The Indian Trail Improvement District Board of Supervisors on Wednesday, Feb. 12 approved a new contractor to finish Acreage Community Park’s southern expansion.
Project Manager Jim Orf said the district has found a contractor, Loren Jock Trucking, who is willing to work with the district to finish the park after the board ended its contract with Rosso Site Development due to work deficiencies.
“We’ve been working diligently to try to get an agreement with them, and it’s something that we can accept,” Orf said. “We’ve been working through two attorneys to get the agreement spelled out.”
Orf explained that the contract will be on a time and materials basis for an estimated 90-day contract.
“He wasn’t able to get a lot of subcontractors to come in and price out the known items, but we did get a contract amount of a little over $40,000 on the striking, sidewalk marking, wheel stops and things like that for the parking lot,” he said. “Unfortunately, there’s a lot of rework and other work that needs to be done that it’s complicated to get a price for.”
Orf added that a surveyor will be needed to do some rework with the retention ponds and football field. He estimated it will be a little over $240,000 total to finish the work.
“It’s time and materials, so if he hires an asphalt contractor to put extra layers of asphalt, it will be negotiated at a price that we will have to work on,” he said, adding that the contract was a fair price for everybody for an unfinished project that they were stepping into.
ITID President Betty Argue asked if the contractor finishes the park sooner than 90 days, would it reduce the price of the contract?
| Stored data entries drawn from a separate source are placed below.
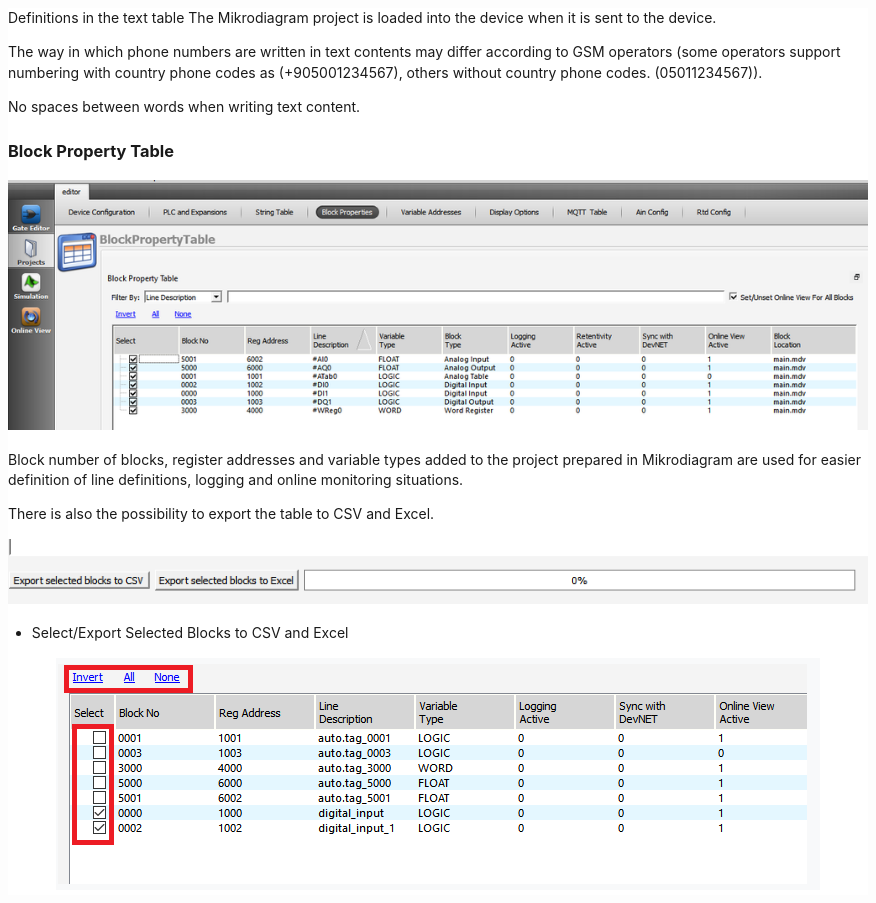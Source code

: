 </center>

Definitions in the text table The Mikrodiagram project is loaded into the device when it is sent to the device.

The way in which phone numbers are written in text contents may differ according to GSM operators (some operators support numbering with country phone codes as (+905001234567), others without country phone codes. (05011234567)).

No spaces between words when writing text content.

### Block Property Table

<center>

![editor_51](/img/editor_51.png)

</center>

Block number of blocks, register addresses and variable types  added to the project prepared in Mikrodiagram are used for easier definition of line definitions, logging and online monitoring situations.

There is also the possibility to export the table to CSV and Excel.

<center>

![editor_52](/img/editor_52.png)

</center>

* Select/Export Selected Blocks to CSV and Excel

<center>

![mikrodiagram-editor-84](/img/mikrodiagram-editor-84.png)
“It’s for the time worked. If we get done, it will get knocked back to the time they were on the job,” Orf said, adding that he and the contractor were still working on a list of subcontractors to work on the project, which would be submitted to the board.
Supervisor Jennifer Hager made a motion to approve the contract, which carried 5-0.
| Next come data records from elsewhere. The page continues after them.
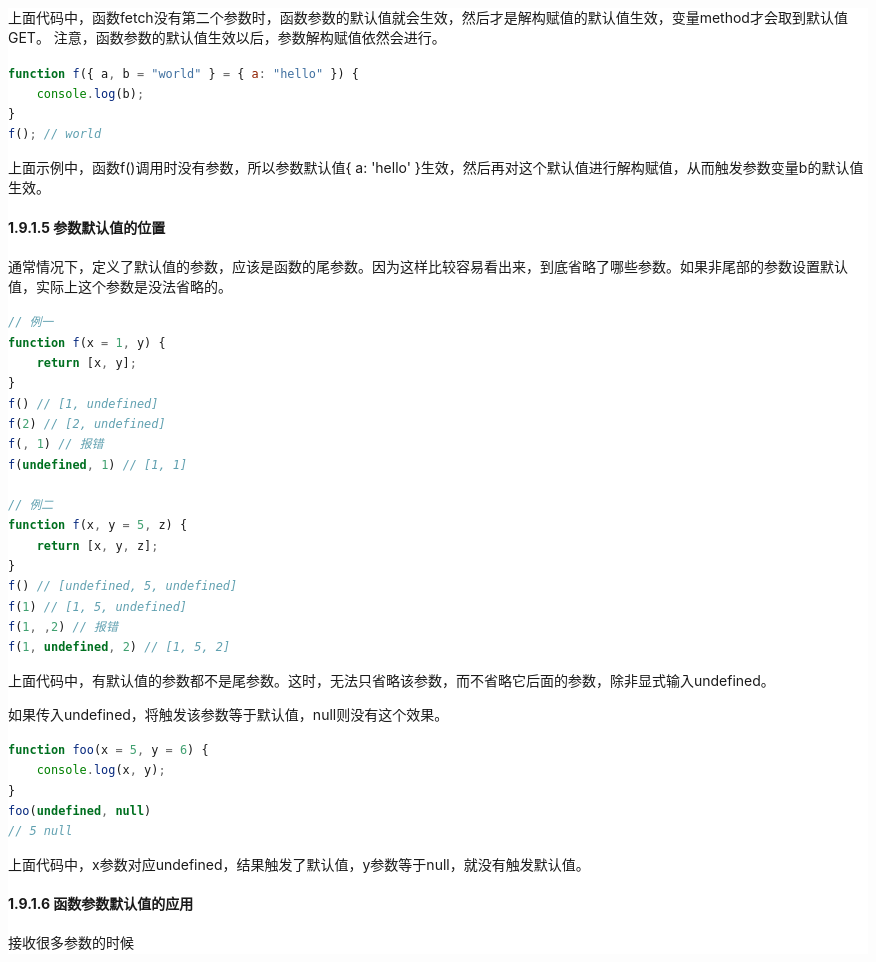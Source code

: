 上面代码中，函数fetch没有第二个参数时，函数参数的默认值就会生效，然后才是解构赋值的默认值生效，变量method才会取到默认值GET。
注意，函数参数的默认值生效以后，参数解构赋值依然会进行。


```js
function f({ a, b = "world" } = { a: "hello" }) {
    console.log(b);
}
f(); // world
```


上面示例中，函数f()调用时没有参数，所以参数默认值{ a: 'hello' }生效，然后再对这个默认值进行解构赋值，从而触发参数变量b的默认值生效。


#### 1.9.1.5 参数默认值的位置


通常情况下，定义了默认值的参数，应该是函数的尾参数。因为这样比较容易看出来，到底省略了哪些参数。如果非尾部的参数设置默认值，实际上这个参数是没法省略的。

```js
// 例一
function f(x = 1, y) {
    return [x, y];
}
f() // [1, undefined]
f(2) // [2, undefined]
f(, 1) // 报错
f(undefined, 1) // [1, 1]

// 例二
function f(x, y = 5, z) {
    return [x, y, z];
}
f() // [undefined, 5, undefined]
f(1) // [1, 5, undefined]
f(1, ,2) // 报错
f(1, undefined, 2) // [1, 5, 2]
```

上面代码中，有默认值的参数都不是尾参数。这时，无法只省略该参数，而不省略它后面的参数，除非显式输入undefined。

如果传入undefined，将触发该参数等于默认值，null则没有这个效果。

```js
function foo(x = 5, y = 6) {
    console.log(x, y);
}
foo(undefined, null)
// 5 null
```


上面代码中，x参数对应undefined，结果触发了默认值，y参数等于null，就没有触发默认值。

#### 1.9.1.6 函数参数默认值的应用


接收很多参数的时候


  [keyA]: 'valueA',
  [keyB]: 'valueB'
In other business, the board approved the purchase of 720 feet of 84-inch steel-reinforced polyethylene pipe at a cost of $260,310 to replace culverts at three major east/west canal crossings, one on Hall Blvd. and two on 140th Avenue North. The order is to prepare canal crossings in anticipation of a Florida Department of Transportation traffic-calming project due to start in November.
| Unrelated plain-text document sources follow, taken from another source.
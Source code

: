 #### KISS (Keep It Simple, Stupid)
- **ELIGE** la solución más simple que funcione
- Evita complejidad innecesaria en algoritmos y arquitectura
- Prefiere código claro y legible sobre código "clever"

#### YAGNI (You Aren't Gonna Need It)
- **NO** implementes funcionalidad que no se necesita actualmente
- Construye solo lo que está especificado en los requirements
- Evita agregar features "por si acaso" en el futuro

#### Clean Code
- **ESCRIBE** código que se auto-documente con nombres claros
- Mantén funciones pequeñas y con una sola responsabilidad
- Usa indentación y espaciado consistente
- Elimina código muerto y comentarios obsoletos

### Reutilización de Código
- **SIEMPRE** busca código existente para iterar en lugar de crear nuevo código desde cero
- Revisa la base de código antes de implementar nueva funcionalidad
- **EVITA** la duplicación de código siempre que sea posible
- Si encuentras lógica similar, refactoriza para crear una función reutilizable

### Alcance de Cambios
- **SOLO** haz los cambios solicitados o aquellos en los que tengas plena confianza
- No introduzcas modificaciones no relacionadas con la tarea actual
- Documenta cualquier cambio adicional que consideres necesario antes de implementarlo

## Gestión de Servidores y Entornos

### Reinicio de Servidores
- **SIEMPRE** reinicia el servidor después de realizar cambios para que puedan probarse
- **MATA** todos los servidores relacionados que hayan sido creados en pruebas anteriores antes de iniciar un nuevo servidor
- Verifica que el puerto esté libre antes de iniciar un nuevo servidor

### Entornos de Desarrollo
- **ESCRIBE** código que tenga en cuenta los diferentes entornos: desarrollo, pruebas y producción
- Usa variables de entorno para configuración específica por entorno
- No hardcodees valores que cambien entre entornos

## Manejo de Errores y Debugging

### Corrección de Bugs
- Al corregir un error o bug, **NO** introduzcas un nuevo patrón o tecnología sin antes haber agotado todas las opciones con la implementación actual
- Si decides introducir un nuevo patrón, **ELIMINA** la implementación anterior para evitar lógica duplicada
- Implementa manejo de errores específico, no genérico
ITID Assistant Executive Director Rob Robinson said he had conferred with ITID Engineer Jay Foy about the quality of the pipe, as opposed to concrete, and the 100-year polyethylene pipe had a comparable life at about half the cost. Joint assembly also contributed to the cost savings, as well as the relatively large order, Robinson said. Shipping from a company in Alabama constituted $27,750 of the cost.
Argue asked about the cost of concrete as an alternative, and Foy said the concrete culverts are in 4-foot sections that are much harder to fit than the polyethylene pipe, which would about double the cost of the projects. The only disadvantage is that the polyethylene pipe must have backfill compacted around it, he said.
Robinson said the project will be similar to others that the in-house culvert crews are doing, except the diameter of the pipe will be much larger.
Hager made a motion to approve the purchase, which carried 5-0.
The board also agreed by consensus to search for a consultant to prepare a strategic plan for the district, at a cost of up to $40,000.
Argue said she is concerned that the district does not have a strategic plan.
“I think it’s essential with all of the things that we are working on,” she said. “If we have a strategic plan, it starts to bring things together for us and for the community. It doesn’t matter who’s sitting up here, or who’s out there, they’ll understand what our strategic plan is.”
ITID Executive Director Burgess Hanson pointed out the advantages of having a neutral facilitator to develop a plan, and he felt that could be done for less than $40,000. “I don’t think we’ll spend a lot of money to put together and write an initial statement and vision,” he said.
Hanson said an independent consultant to work with the board and himself as a bystander was important so that the final statement would not be perceived as a plan that came from staff.
“Our approach, from a staff perspective, is once you do all that, then we come up with the tactical goals every budget year and make sure that we’re hitting the mark that the board has set,” he said.